(What you have to do):
Up to and including the line that contains "- **importing** and", reproduce every line exactly, beginning with the first line below.

··········

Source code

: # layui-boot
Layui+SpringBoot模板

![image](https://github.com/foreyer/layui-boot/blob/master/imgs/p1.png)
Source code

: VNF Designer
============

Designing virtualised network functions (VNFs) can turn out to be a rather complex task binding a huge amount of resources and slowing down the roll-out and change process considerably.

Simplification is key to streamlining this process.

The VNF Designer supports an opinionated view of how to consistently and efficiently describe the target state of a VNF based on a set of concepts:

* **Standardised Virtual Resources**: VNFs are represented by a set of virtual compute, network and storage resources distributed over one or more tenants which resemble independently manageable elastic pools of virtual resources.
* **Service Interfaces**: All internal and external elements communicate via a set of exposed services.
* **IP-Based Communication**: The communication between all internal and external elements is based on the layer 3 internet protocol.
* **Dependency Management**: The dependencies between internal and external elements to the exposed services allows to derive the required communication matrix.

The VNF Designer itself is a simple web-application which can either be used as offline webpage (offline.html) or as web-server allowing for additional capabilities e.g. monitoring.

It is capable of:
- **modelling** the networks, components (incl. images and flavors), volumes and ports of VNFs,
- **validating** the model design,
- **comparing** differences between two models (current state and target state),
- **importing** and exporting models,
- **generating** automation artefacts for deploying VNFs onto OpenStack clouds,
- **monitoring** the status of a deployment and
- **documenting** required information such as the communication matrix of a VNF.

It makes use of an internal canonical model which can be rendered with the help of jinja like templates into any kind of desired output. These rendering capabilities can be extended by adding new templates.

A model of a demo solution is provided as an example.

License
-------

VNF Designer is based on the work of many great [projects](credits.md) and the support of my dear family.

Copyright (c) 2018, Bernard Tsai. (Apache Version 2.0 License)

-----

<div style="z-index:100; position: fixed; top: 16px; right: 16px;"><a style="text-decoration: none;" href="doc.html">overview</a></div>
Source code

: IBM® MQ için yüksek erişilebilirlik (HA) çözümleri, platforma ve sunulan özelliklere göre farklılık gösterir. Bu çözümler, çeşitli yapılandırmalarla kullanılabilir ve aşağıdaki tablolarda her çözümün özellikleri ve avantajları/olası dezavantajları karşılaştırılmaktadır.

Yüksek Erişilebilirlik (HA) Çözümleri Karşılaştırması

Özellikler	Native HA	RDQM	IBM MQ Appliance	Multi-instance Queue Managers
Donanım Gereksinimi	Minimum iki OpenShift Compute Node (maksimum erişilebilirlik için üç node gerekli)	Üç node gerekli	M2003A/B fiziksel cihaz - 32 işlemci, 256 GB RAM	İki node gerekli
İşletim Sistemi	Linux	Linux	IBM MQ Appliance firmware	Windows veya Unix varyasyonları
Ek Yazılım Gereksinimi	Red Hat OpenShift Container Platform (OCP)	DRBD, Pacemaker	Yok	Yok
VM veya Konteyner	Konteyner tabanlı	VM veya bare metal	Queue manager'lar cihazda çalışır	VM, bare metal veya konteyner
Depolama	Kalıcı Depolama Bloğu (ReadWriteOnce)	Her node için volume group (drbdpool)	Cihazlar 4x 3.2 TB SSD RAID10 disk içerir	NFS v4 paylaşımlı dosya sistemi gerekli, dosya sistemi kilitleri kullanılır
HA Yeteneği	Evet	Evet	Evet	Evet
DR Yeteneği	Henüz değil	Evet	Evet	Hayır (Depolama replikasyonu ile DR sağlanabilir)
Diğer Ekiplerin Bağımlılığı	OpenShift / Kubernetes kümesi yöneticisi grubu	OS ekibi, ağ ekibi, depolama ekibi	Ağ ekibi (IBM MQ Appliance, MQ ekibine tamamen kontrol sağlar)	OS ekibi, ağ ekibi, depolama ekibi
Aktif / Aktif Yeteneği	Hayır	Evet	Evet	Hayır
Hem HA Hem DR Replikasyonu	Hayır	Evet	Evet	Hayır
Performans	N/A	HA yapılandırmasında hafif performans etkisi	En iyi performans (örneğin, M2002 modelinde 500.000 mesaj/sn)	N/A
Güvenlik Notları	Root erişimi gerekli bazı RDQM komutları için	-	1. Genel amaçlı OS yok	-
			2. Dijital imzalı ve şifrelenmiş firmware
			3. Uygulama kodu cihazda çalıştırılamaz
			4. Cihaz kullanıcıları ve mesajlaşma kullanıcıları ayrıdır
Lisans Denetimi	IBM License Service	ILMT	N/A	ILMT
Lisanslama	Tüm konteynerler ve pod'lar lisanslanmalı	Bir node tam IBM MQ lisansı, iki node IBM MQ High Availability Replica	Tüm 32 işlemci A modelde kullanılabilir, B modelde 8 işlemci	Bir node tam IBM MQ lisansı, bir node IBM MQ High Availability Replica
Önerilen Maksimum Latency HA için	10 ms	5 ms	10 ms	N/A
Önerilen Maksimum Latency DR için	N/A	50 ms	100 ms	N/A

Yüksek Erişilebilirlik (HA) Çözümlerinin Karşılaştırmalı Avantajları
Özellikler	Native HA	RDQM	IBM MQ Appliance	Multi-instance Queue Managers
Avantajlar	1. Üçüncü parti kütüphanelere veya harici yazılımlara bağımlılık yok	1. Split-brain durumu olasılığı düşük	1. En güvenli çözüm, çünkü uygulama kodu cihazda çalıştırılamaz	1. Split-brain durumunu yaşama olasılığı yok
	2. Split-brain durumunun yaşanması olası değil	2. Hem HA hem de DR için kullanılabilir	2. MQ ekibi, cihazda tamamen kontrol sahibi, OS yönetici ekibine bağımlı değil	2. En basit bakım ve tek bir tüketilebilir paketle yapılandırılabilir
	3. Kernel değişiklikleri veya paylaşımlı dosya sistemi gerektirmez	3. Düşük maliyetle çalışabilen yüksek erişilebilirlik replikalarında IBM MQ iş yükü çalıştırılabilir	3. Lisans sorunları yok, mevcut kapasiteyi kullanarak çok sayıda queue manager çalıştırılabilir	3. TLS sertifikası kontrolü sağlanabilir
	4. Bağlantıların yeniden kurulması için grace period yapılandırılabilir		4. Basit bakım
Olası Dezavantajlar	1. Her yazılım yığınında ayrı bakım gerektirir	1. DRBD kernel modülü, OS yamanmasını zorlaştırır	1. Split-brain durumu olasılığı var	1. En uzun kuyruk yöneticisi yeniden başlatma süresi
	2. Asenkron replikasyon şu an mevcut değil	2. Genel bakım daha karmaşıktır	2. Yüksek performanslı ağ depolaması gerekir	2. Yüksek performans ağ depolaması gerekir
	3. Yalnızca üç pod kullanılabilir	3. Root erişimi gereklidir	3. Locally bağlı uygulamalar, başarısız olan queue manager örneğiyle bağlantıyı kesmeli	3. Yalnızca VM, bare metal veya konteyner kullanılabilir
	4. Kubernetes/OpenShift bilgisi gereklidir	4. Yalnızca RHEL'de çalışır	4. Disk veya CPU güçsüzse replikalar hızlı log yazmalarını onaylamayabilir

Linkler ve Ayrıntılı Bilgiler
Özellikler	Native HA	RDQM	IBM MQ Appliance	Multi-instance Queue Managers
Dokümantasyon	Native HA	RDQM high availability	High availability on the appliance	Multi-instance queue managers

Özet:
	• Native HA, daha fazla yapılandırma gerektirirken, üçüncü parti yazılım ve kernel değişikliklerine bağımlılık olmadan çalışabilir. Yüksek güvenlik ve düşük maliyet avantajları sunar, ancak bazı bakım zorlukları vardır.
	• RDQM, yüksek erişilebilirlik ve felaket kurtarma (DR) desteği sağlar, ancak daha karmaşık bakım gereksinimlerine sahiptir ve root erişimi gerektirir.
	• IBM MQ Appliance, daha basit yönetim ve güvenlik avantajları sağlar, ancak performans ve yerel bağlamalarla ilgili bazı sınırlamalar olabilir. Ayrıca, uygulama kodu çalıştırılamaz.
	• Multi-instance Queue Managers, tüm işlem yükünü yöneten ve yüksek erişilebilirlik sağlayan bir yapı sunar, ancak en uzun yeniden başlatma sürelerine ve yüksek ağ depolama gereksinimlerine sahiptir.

··········

(Finished task):
Source code

: # layui-boot
Layui+SpringBoot模板

![image](https://github.com/foreyer/layui-boot/blob/master/imgs/p1.png)
Source code

: VNF Designer
============

Designing virtualised network functions (VNFs) can turn out to be a rather complex task binding a huge amount of resources and slowing down the roll-out and change process considerably.

Simplification is key to streamlining this process.

The VNF Designer supports an opinionated view of how to consistently and efficiently describe the target state of a VNF based on a set of concepts:

* **Standardised Virtual Resources**: VNFs are represented by a set of virtual compute, network and storage resources distributed over one or more tenants which resemble independently manageable elastic pools of virtual resources.
* **Service Interfaces**: All internal and external elements communicate via a set of exposed services.
* **IP-Based Communication**: The communication between all internal and external elements is based on the layer 3 internet protocol.
* **Dependency Management**: The dependencies between internal and external elements to the exposed services allows to derive the required communication matrix.

The VNF Designer itself is a simple web-application which can either be used as offline webpage (offline.html) or as web-server allowing for additional capabilities e.g. monitoring.

It is capable of:
- **modelling** the networks, components (incl. images and flavors), volumes and ports of VNFs,
- **validating** the model design,
- **comparing** differences between two models (current state and target state),
- **importing** and exporting models,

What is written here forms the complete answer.